Already this winter, rail snarls in the U.S. created a backlog in fertilizer supplies, which is posing problems for farmers in the Upper Midwest. Grain shipments in Canada have been stalled due to increased rail demand from other commodities like potash and crude oil.
Farmers in North Dakota, South Dakota, Montana and Minnesota have been forced to hold onto large grain stocks as processors and local elevators face railcar shortages.
The inability to move grain is causing farmers to endure extra costs for shipping their grain by truck to distant markets; they are facing lower bids at commercial grain elevators due to delays and resulting penalties, and spring crops are being evaluated according to which will take up less bin space.
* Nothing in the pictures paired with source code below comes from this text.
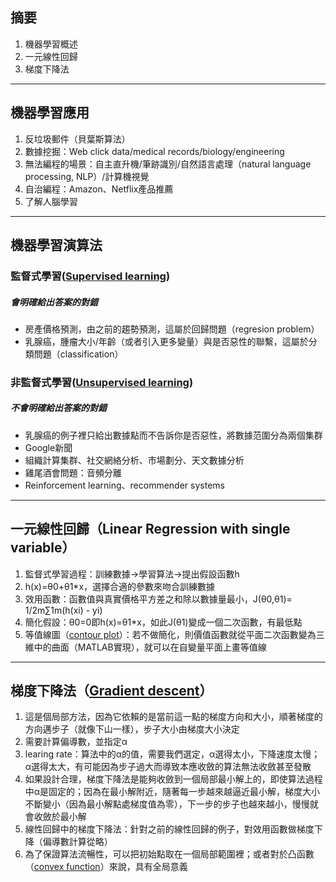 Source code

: ## 摘要

1. 機器學習概述<br>
2. 一元線性回歸<br>
3. 梯度下降法<br>
---
## 機器學習應用

1. 反垃圾郵件（貝葉斯算法）<br>
2. 數據挖掘：Web click data/medical records/biology/engineering<br>
3. 無法編程的場景：自主直升機/筆跡識別/自然語言處理（natural language processing, NLP）/計算機視覺<br>
4. 自治編程：Amazon、Netflix產品推薦<br>
5. 了解人腦學習<br>
---
## 機器學習演算法

### 監督式學習([Supervised learning](https://zh.wikipedia.org/wiki/%E7%9B%A3%E7%9D%A3%E5%BC%8F%E5%AD%B8%E7%BF%92))

##### 會明確給出答案的對錯<br>
- 房產價格預測，由之前的趨勢預測，這屬於回歸問題（regresion problem）<br>
- 乳腺癌，腫瘤大小/年齡（或者引入更多變量）與是否惡性的聯繫，這屬於分類問題（classification）<br>

### 非監督式學習([Unsupervised learning](https://zh.wikipedia.org/wiki/%E9%9D%9E%E7%9B%A3%E7%9D%A3%E5%BC%8F%E5%AD%B8%E7%BF%92))

##### 不會明確給出答案的對錯<br>
- 乳腺癌的例子裡只給出數據點而不告訴你是否惡性，將數據范圍分為兩個集群<br>
- Google新聞<br>
- 組織計算集群、社交網絡分析、市場劃分、天文數據分析<br>
- 雞尾酒會問題：音頻分離<br>
- Reinforcement learning、recommender systems<br>
---
## 一元線性回歸（Linear Regression with single variable）

1. 監督式學習過程：訓練數據->學習算法->提出假設函數h<br>
2. h(x)=θ0+θ1*x，選擇合適的參數來吻合訓練數據<br>
3. 效用函數：函數值與真實價格平方差之和除以數據量最小，J(θ0,θ1)= 1/2m∑1m(h(xi) - yi)<br>
4. 簡化假設：θ0=0即h(x)=θ1*x，如此J(θ1)變成一個二次函數，有最低點<br>
5. 等值線圖（[contour plot](https://zh.wikipedia.org/wiki/%E7%AD%89%E9%AB%98%E7%B7%9A)）：若不做簡化，則價值函數就從平面二次函數變為三維中的曲面（MATLAB實現），就可以在自變量平面上畫等值線<br>
---

## 梯度下降法（[Gradient descent](https://zh.wikipedia.org/wiki/%E6%A2%AF%E5%BA%A6%E4%B8%8B%E9%99%8D%E6%B3%95)）

1. 這是個局部方法，因為它依賴的是當前這一點的梯度方向和大小，順著梯度的方向邁步子（就像下山一樣），步子大小由梯度大小決定<br>
2. 需要計算偏導數，並指定α<br>
3. learing rate：算法中的α的值，需要我們選定，α選得太小，下降速度太慢；α選得太大，有可能因為步子過大而導致本應收斂的算法無法收斂甚至發散<br>
4. 如果設計合理，梯度下降法是能夠收斂到一個局部最小解上的，即使算法過程中α是固定的；因為在最小解附近，隨著每一步越來越逼近最小解，梯度大小不斷變小（因為最小解點處梯度值為零），下一步的步子也越來越小，慢慢就會收斂於最小解<br>
5. 線性回歸中的梯度下降法：針對之前的線性回歸的例子，對效用函數做梯度下降（偏導數計算從略）<br>
6. 為了保證算法流暢性，可以把初始點取在一個局部範圍裡；或者對於凸函數（[convex function](https://zh.wikipedia.org/wiki/%E5%87%B8%E5%87%BD%E6%95%B0)）來說，具有全局意義<br>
All in all, grain handling disruptions are having a major ripple effect in the agriculture economy.
A possible light in the darkness of transportation woes came with a formal announcement last week that the House and Senate had hammered out a conference agreement on the Water Resources Development Act (WRDA).
It has been seven years since Congress passed a waterway bill, and it couldn't come at a timelier juncture, with the Panama Canal requiring deeper channels to handle larger vessels.
Mike Steenhoek, executive director of the Soy Transportation Coalition (STC), explained that the high number of new members in Congress since the last WRDA has required extensive education from committee leaders, and soybean farmers' perspective was prominent in this educational process.
With the Panama Canal expansion scheduled to be completed in late 2015 or early 2016, it is imperative for U.S. ports and surrounding regions to be able to accommodate the larger ships that will be able to transit the wider canal. According to STC research, the canal expansion will allow an additional 500,000 bu. of soybeans to be loaded onto an oceangoing vessel — equivalent to $6-7 million of additional value per vessel.
"However, the Panama Canal expansion will be a missed opportunity for U.S. soybean shippers unless we are properly maintaining and improving our port regions. The likely additional funding from WRDA will help ensure this," Steenhoek said.
The National Grain & Feed Assn. (NGFA) also commended the conference committee for completing work on WRDA. The inland waterway system is indispensable in providing U.S. agriculture with an efficient and cost-effective means for transporting agricultural products to overseas markets and for importing fertilizer and other inputs that are essential for U.S. agricultural production.
"The waterways really are the gateway to how our nation helps feed the world," NGFA president Randy Gordon said. "Recent rail service disruptions have magnified and reinforced the importance of the United States having an 'all-of-the-above' transportation infrastructure policy that focuses on all modes — truck, rail, barge and vessel."
It seems like the conferees ironed out any potential deal derailments during debate. Now, it's just a matter of legislators sticking to the blueprint.